You are right to be concerned.  It isn’t necessarily wrong to date someone who is Hindu, but you should be working toward his conversion WAY before marriage.  ‘Inter-faith’ marriages have disastrous results, an awful track record, and God warns against them. The Bible’s most notorious example of this is Solomon. Solomon’s idolatrous wives turned the heart of the wisest man on the planet away from God (1 Kgs 11:4). If Solomon in all of his wisdom couldn’t resist the pull of a false religion, we should consider ourselves just as vulnerable. There is too much at stake. If your heart is turned away from God, your soul will be eternally destroyed (Heb 3:12).
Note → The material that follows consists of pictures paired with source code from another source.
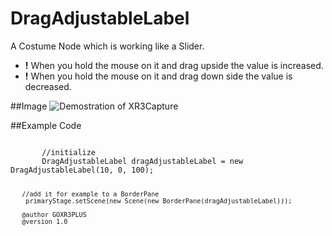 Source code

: # DragAdjustableLabel

  A Costume Node which is working like a Slider. <br>
 * <b>!</b> When you hold the mouse on it and drag upside the value is increased. <br>
 * <b>!</b> When you hold the mouse on it and drag down side the value is decreased.
  
 
##Image
![Demostration of XR3Capture](http://i.stack.imgur.com/zPbL0.png)

 
##Example Code
 
  <code>
       //initialize
       DragAdjustableLabel dragAdjustableLabel = new DragAdjustableLabel(10, 0, 100);
     
       //add it for example to a BorderPane
        primaryStage.setScene(new Scene(new BorderPane(dragAdjustableLabel)));
        
       @author GOXR3PLUS
       @version 1.0
 </code>
  
 
 

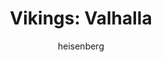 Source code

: ---
layout: post
author: heisenberg
category: Séries
post_date: '2022-04-15T17:40:47.580Z'
post_modified: '2022-04-15T17:40:47.580Z'
title: 'Vikings: Valhalla'
description: 'Nesta sequência de Vikings, cem anos se passaram. Uma nova geração de heróis lendários cria seu destino e faz história.'
poster_path: /jd19Pt0cwC84tiydokVxK9ETrS2.jpg
tmdb_id: 116135
imdb_id: tt11311302
runtime: 51
release_date: '2022-02-25'
genres:
  - Ação
  - Aventura
  - Drama
  - Guerra
casts:
  - Sam Corlett
  - Frida Gustavsson
  - Leo Suter
  - Bradley Freegard
  - Jóhannes Haukur Jóhannesson
  - Caroline Henderson
crews:
  - Jeb Stuart
trailer: nHMQBg6Zduc
certification: 18
adult: false
vote_average: 8.3
vote_count: 143
qualitys:
  - 1080p
  - 720p
audios:
  - Dual Áudio
  - Português
  - Inglês
extensions:
  - mkv
  - mp4
seasons:
  - season_number: 1
    season_status: Completa
    episodes:
      - episode_number: 1
        downloads:
          - quality: 1080p
            audio: Dual Àudio
            size: 5GB
            server: Diversos
            urls:
             - hostname: twitter.com
               url: https://twitter.com/
             - hostname: youtube.com
               url: https://youtube.com/
          - quality: 720p
            audio: Dual Àudio
            size: 3GB
            server: Diversos
            urls:
             - hostname: twitter.com
               url: https://twitter.com/
             - hostname: youtube.com
               url: https://youtube.com/
          - quality: 480p
            audio: Dual Àudio
            size: 400MB
            server: Diversos
            urls:
             - hostname: twitter.com
               url: https://twitter.com/
             - hostname: youtube.com
               url: https://youtube.com/
      - episode_number: 2
        downloads:
          - quality: 1080p
            audio: Dual Àudio
            size: 5GB
            server: Diversos
            urls:
             - hostname: facebook.com
               url: https://facebook.com/
             - hostname: instagram.com
               url: https://instagram.com/
          - quality: 720p
            audio: Dual Àudio
            size: 3GB
            server: Diversos
            urls:
             - hostname: facebook.com
               url: https://facebook.com/
             - hostname: instagram.com
               url: https://instagram.com/
          - quality: 480p
            audio: Dual Àudio
            size: 400MB
            server: Diversos
            urls:
             - hostname: facebook.com
               url: https://facebook.com/
             - hostname: instagram.com
               url: https://instagram.com/
  - season_number: 2
    season_status: Adicionando
    episodes:
      - episode_number: 1
        downloads:
          - quality: 1080p
            audio: Dual Àudio
            size: 5GB
            server: Diversos
            urls:
             - hostname: twitter.com
               url: https://twitter.com/
             - hostname: youtube.com
               url: https://youtube.com/
          - quality: 720p
            audio: Dual Àudio
            size: 3GB
            server: Diversos
            urls:
             - hostname: twitter.com
               url: https://twitter.com/
             - hostname: youtube.com
               url: https://youtube.com/
          - quality: 480p
            audio: Dual Àudio
            size: 400MB
            server: Diversos
            urls:
             - hostname: twitter.com
               url: https://twitter.com/
             - hostname: youtube.com
               url: https://youtube.com/
      - episode_number: 2
        downloads:
          - quality: 1080p
            audio: Dual Àudio
            size: 5GB
            server: Diversos
            urls:
             - hostname: facebook.com
               url: https://facebook.com/
             - hostname: instagram.com
               url: https://instagram.com/
          - quality: 720p
            audio: Dual Àudio
            size: 3GB
            server: Diversos
            urls:
             - hostname: facebook.com
               url: https://facebook.com/
             - hostname: instagram.com
               url: https://instagram.com/
          - quality: 480p
            audio: Dual Àudio
            size: 400MB
            server: Diversos
            urls:
             - hostname: facebook.com
               url: https://facebook.com/
             - hostname: instagram.com
               url: https://instagram.com/
--- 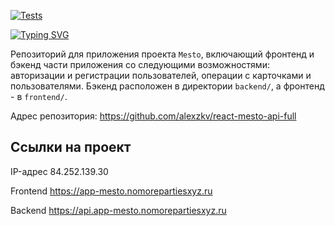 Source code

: [![Tests](https://github.com/alexzkv/react-mesto-api-full-gha/actions/workflows/tests.yml/badge.svg)](https://github.com/alexzkv/react-mesto-api-full-gha/actions/workflows/tests.yml)

[![Typing SVG](https://readme-typing-svg.herokuapp.com?font=Lora&size=30&pause=1000&color=808080&width=550&lines=%D0%9F%D1%80%D0%BE%D0%B5%D0%BA%D1%82+Mesto+%D1%84%D1%80%D0%BE%D0%BD%D1%82%D0%B5%D0%BD%D0%B4+%2B+%D0%B1%D1%8D%D0%BA%D0%B5%D0%BD%D0%B4)](https://git.io/typing-svg)

Репозиторий для приложения проекта `Mesto`, включающий фронтенд и бэкенд части приложения со следующими возможностями: авторизации и регистрации пользователей, операции с карточками и пользователями. Бэкенд расположен в директории `backend/`, а фронтенд - в `frontend/`. 

Адрес репозитория: https://github.com/alexzkv/react-mesto-api-full

## Ссылки на проект

IP-адрес 84.252.139.30

Frontend https://app-mesto.nomorepartiesxyz.ru

Backend https://api.app-mesto.nomorepartiesxyz.ru

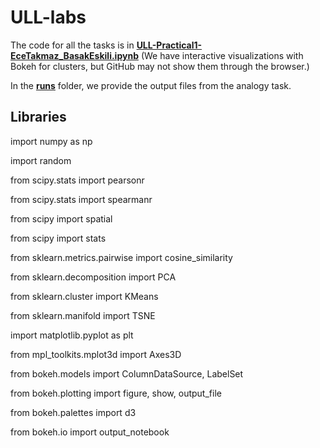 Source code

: # ULL-labs
The code for all the tasks is in __[ULL-Practical1-EceTakmaz_BasakEskili.ipynb](https://github.com/ecekt/ULL-lab-1/blob/master/ULL-Practical1-EceTakmaz_BasakEskili.ipynb)__ 
(We have interactive visualizations with Bokeh for clusters, but GitHub may not show them through the browser.)


In the __[runs](https://github.com/ecekt/ULL-lab-1/tree/master/runs)__ folder, we provide the output files from the analogy task.



## Libraries

import numpy as np

import random


from scipy.stats import pearsonr

from scipy.stats import spearmanr

from scipy import spatial

from scipy import stats


from sklearn.metrics.pairwise import cosine_similarity

from sklearn.decomposition import PCA

from sklearn.cluster import KMeans

from sklearn.manifold import TSNE


import matplotlib.pyplot as plt


from mpl_toolkits.mplot3d import Axes3D


from bokeh.models import ColumnDataSource, LabelSet

from bokeh.plotting import figure, show, output_file

from bokeh.palettes import d3

from bokeh.io import output_notebook
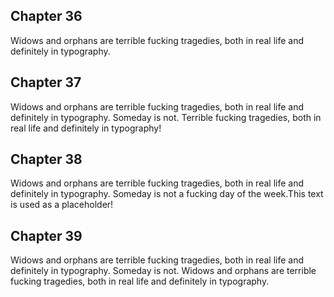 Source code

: ## Chapter 36

Widows and orphans are terrible fucking tragedies, both in real life and definitely in typography.

## Chapter 37

Widows and orphans are terrible fucking tragedies, both in real life and definitely in typography. Someday is not. Terrible fucking tragedies, both in real life and definitely in typography!

## Chapter 38

Widows and orphans are terrible fucking tragedies, both in real life and definitely in typography. Someday is not a fucking day of the week.This text is used as a placeholder!

## Chapter 39

Widows and orphans are terrible fucking tragedies, both in real life and definitely in typography. Someday is not. Widows and orphans are terrible fucking tragedies, both in real life and definitely in typography.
No matter how much two people love each other, there are only five possible outcomes for a christian marrying a Hindu, and only one of them is good:

  1. He eventually converts and obeys the gospel, becomes a christian, and is saved (GOOD).
  2. You eventually convert and follow Hinduism, and you are both lost (BAD).
  3. You both make compromises in your beliefs, and you no longer fully serve the Lord (BAD).
  4. You both eventually renounce both of your belief systems, and are both lost (BAD).
  5. You bear through a lifetime of disagreement on the most important thing in life.  You stand strong in the faith, but are hindered in the amount of service you can provide the Lord (BAD).

The only positive outcome is the first one, and that isn’t any more likely to happen after marriage than before. Either he will eventually convert, or he won’t – serious romantic commitment and/or marriage won’t increase those odds.
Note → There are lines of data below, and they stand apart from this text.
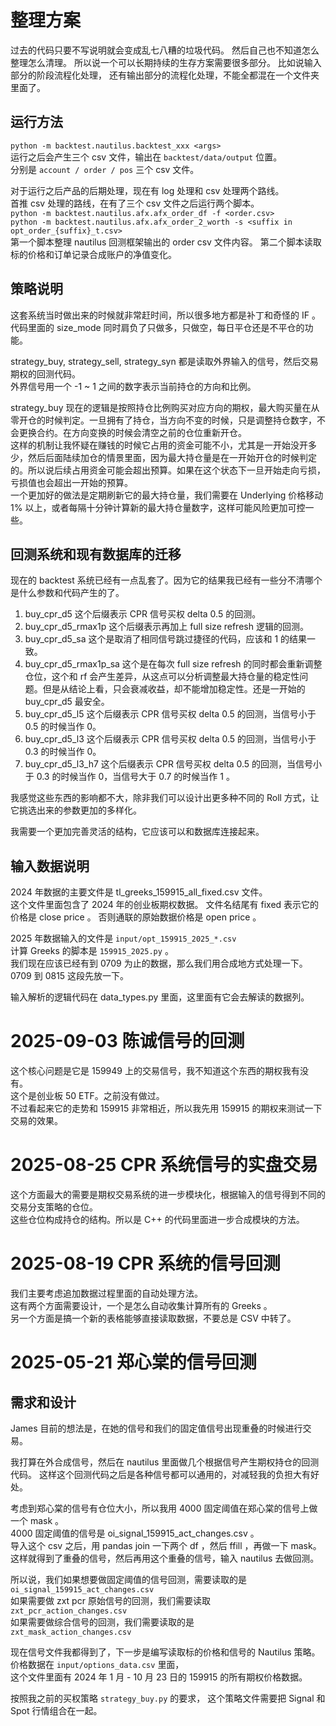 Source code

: # 整理方案
过去的代码只要不写说明就会变成乱七八糟的垃圾代码。
然后自己也不知道怎么整理怎么清理。
所以说一个可以长期持续的生存方案需要很多部分。
比如说输入部分的阶段流程化处理，
还有输出部分的流程化处理，不能全都混在一个文件夹里面了。

## 运行方法
`python -m backtest.nautilus.backtest_xxx <args>`  
运行之后会产生三个 csv 文件，输出在 `backtest/data/output` 位置。  
分别是 `account / order / pos` 三个 csv 文件。  

对于运行之后产品的后期处理，现在有 log 处理和 csv 处理两个路线。  
首推 csv 处理的路线，在有了三个 csv 文件之后运行两个脚本。  
`python -m backtest.nautilus.afx.afx_order_df -f <order.csv>`  
`python -m backtest.nautilus.afx.afx_order_2_worth -s <suffix in opt_order_{suffix}_t.csv>`  
第一个脚本整理 nautilus 回测框架输出的 order csv 文件内容。
第二个脚本读取标的价格和订单记录合成账户的净值变化。  

## 策略说明
这套系统当时做出来的时候就非常赶时间，所以很多地方都是补丁和奇怪的 IF 。
代码里面的 size_mode 同时肩负了只做多，只做空，每日平仓还是不平仓的功能。  

strategy_buy, strategy_sell, strategy_syn 都是读取外界输入的信号，然后交易期权的回测代码。  
外界信号用一个 -1 ~ 1 之间的数字表示当前持仓的方向和比例。  

strategy_buy 现在的逻辑是按照持仓比例购买对应方向的期权，最大购买量在从零开仓的时候判定。一旦拥有了持仓，当方向不变的时候，只是调整持仓数字，不会更换合约。在方向变换的时候会清空之前的仓位重新开仓。  
这样的机制让我怀疑在赚钱的时候它占用的资金可能不小，尤其是一开始没开多少，然后后面陆续加仓的情景里面，因为最大持仓量是在一开始开仓的时候判定的。所以说后续占用资金可能会超出预算。如果在这个状态下一旦开始走向亏损，亏损值也会超出一开始的预算。  
一个更加好的做法是定期刷新它的最大持仓量，我们需要在 Underlying 价格移动 1% 以上，或者每隔十分钟计算新的最大持仓量数字，这样可能风险更加可控一些。

## 回测系统和现有数据库的迁移
现在的 backtest 系统已经有一点乱套了。因为它的结果我已经有一些分不清哪个是什么参数和代码产生的了。  
1. buy_cpr_d5   这个后缀表示 CPR 信号买权 delta 0.5 的回测。  
2. buy_cpr_d5_rmax1p 这个后缀表示再加上 full size refresh 逻辑的回测。  
3. buy_cpr_d5_sa 这个是取消了相同信号跳过捷径的代码，应该和 1 的结果一致。  
4. buy_cpr_d5_rmax1p_sa 这个是在每次 full size refresh 的同时都会重新调整仓位，这个和 rf 会产生差异，从这点可以分析调整最大持仓量的稳定性问题。但是从结论上看，只会衰减收益，却不能增加稳定性。还是一开始的 buy_cpr_d5 最安全。  
5. buy_cpr_d5_l5   这个后缀表示 CPR 信号买权 delta 0.5 的回测，当信号小于 0.5 的时候当作 0。  
6. buy_cpr_d5_l3   这个后缀表示 CPR 信号买权 delta 0.5 的回测，当信号小于 0.3 的时候当作 0。  
7. buy_cpr_d5_l3_h7   这个后缀表示 CPR 信号买权 delta 0.5 的回测，当信号小于 0.3 的时候当作 0，当信号大于 0.7 的时候当作 1 。  

我感觉这些东西的影响都不大，除非我们可以设计出更多种不同的 Roll 方式，让它挑选出来的参数更加的多样化。

我需要一个更加完善灵活的结构，它应该可以和数据库连接起来。  

## 输入数据说明
2024 年数据的主要文件是 tl_greeks_159915_all_fixed.csv 文件。  
这个文件里面包含了 2024 年的创业板期权数据。
文件名结尾有 fixed 表示它的价格是 close price 。
否则通联的原始数据价格是 open price 。  

2025 年数据输入的文件是 `input/opt_159915_2025_*.csv`  
计算 Greeks 的脚本是 `159915_2025.py` 。  
我们现在应该已经有到 0709 为止的数据，那么我们用合成地方式处理一下。  
0709 到 0815 这段先放一下。


输入解析的逻辑代码在 data_types.py 里面，这里面有它会去解读的数据列。

# 2025-09-03 陈诚信号的回测  
这个核心问题是它是 159949 上的交易信号，我不知道这个东西的期权我有没有。  
这个是创业板 50 ETF。之前没有做过。  
不过看起来它的走势和 159915 非常相近，所以我先用 159915 的期权来测试一下交易的效果。  


# 2025-08-25 CPR 系统信号的实盘交易  
这个方面最大的需要是期权交易系统的进一步模块化，根据输入的信号得到不同的交易分支策略的仓位。  
这些仓位构成持仓的结构。所以是 C++ 的代码里面进一步合成模块的方法。  


# 2025-08-19 CPR 系统的信号回测
我们主要考虑追加数据过程里面的自动处理方法。  
这有两个方面需要设计，一个是怎么自动收集计算所有的 Greeks 。  
另一个方面是搞一个新的表格能够直接读取数据，不要总是 CSV 中转了。  



# 2025-05-21 郑心棠的信号回测

## 需求和设计
James 目前的想法是，在她的信号和我们的固定值信号出现重叠的时候进行交易。

我打算在外合成信号，然后在 nautilus 里面做几个根据信号产生期权持仓的回测代码。
这样这个回测代码之后是各种信号都可以通用的，对减轻我的负担大有好处。

考虑到郑心棠的信号有仓位大小，所以我用 4000 固定阈值在郑心棠的信号上做一个 mask 。  
4000 固定阈值的信号是 oi_signal_159915_act_changes.csv 。  
导入这个 csv 之后，用 pandas join 一下两个 df ，然后 ffill ，再做一下 mask。  
这样就得到了重叠的信号，然后再用这个重叠的信号，输入 nautilus 去做回测。

所以说，我们如果想要做固定阈值的信号回测，需要读取的是  
`oi_signal_159915_act_changes.csv`  
如果需要做 zxt pcr 原始信号的回测，我们需要读取  
`zxt_pcr_action_changes.csv`  
如果需要做综合信号的回测，我们需要读取的是  
`zxt_mask_action_changes.csv`

现在信号文件我都得到了，下一步是编写读取标的价格和信号的 Nautilus 策略。
价格数据在 `input/options_data.csv` 里面，  
这个文件里面有 2024 年 1 月 - 10 月 23 日的 159915 的所有期权价格数据。

按照我之前的买权策略 `strategy_buy.py` 的要求，
这个策略文件需要把 Signal 和 Spot 行情组合在一起。

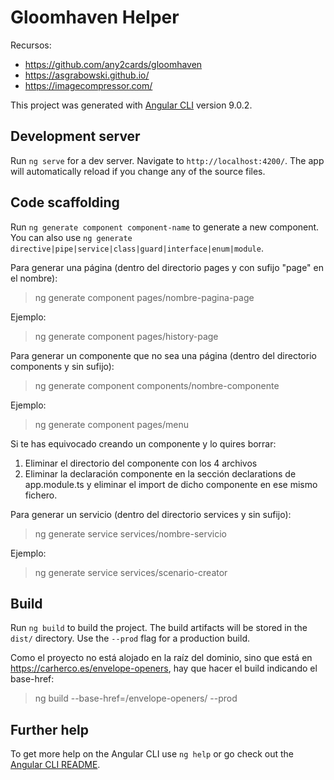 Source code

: # Gloomhaven Helper

Recursos:

- https://github.com/any2cards/gloomhaven
- https://asgrabowski.github.io/
- https://imagecompressor.com/

This project was generated with [Angular CLI](https://github.com/angular/angular-cli) version 9.0.2.

## Development server

Run `ng serve` for a dev server. Navigate to `http://localhost:4200/`. The app will automatically reload if you change any of the source files.

## Code scaffolding

Run `ng generate component component-name` to generate a new component. You can also use `ng generate directive|pipe|service|class|guard|interface|enum|module`.

Para generar una página (dentro del directorio pages y con sufijo "page" en el nombre):

> ng generate component pages/nombre-pagina-page

Ejemplo:

> ng generate component pages/history-page

Para generar un componente que no sea una página (dentro del directorio components y sin sufijo):

> ng generate component components/nombre-componente

Ejemplo:

> ng generate component pages/menu

Si te has equivocado creando un componente y lo quires borrar:

1) Eliminar el directorio del componente con los 4 archivos
2) Eliminar la declaración componente en la sección declarations de app.module.ts y eliminar el import de dicho componente en ese mismo fichero.

Para generar un servicio (dentro del directorio services y sin sufijo):

> ng generate service services/nombre-servicio

Ejemplo:

> ng generate service services/scenario-creator

## Build

Run `ng build` to build the project. The build artifacts will be stored in the `dist/` directory. Use the `--prod` flag for a production build.

Como el proyecto no está alojado en la raíz del dominio, sino que está en https://carherco.es/envelope-openers, hay que hacer el build indicando el base-href:

> ng build --base-href=/envelope-openers/ --prod

## Further help

To get more help on the Angular CLI use `ng help` or go check out the [Angular CLI README](https://github.com/angular/angular-cli/blob/master/README.md).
God warns against being ‘unequally yoked’ to someone with different values than you (2 Cor 6:14-16). Once you get married, you are ‘yoked’ to that person with a lifetime agreement. A godly marriage is designed around unity (Gen 2:24). If you aren’t unified on your core belief system, then everything else will be affected. Where would your children go to church? How much money would you contribute to God’s church – would he, being a Hindu, be okay with contributing anything at all? What happens when he wants to put up Hindu emblems around the house? These are just a few of the thousands of day-to-day problems inter-faith marriages present. God tells us that a christian should marry someone ‘in the Lord’ (1 Cor 7:39).  It is time to have a serious heart-to-heart with this fellow and see if it is possible to get on the same spiritual page.

Course Correction

Sunday, October 30th, 2011

     Will a Christian man ever get back on the path of life after sleeping with an adulteress woman?

Sincerely,
I Really Messed Up

Dear I Really Messed Up,

Yes, you can be forgiven, but that doesn’t mean there aren’t consequences for your actions.  Paul said that he was chief amongst sinners, and yet, Christ forgave him (1 Tim 1:15-16).  Forgiveness is available when we confess our sins to Christ (1 Jn 1:9) and repent of them (Acts 3:19).  ‘Repentance’ means to ‘change your mind’… literally to make a change in how you think and act.  If you haven’t already stopped the adulterous relationship, you need to – now.  You also need to come clean about it; honesty and truth are a foundational concept in Christianity (Jhn 8:32).  Deception destroys; open truth illuminates (Jhn 3:19-20).  You have dug a big hole for yourself… it is time to get to work filling that hole back in.

Of course, all of this is moot if you aren’t a christian yet.  To see what the Bible says it takes to become a christian, read “What Must I Do To Be Saved?”.  It is obvious you want God’s forgiveness, and the Bible is the only book that can tell you how to get it.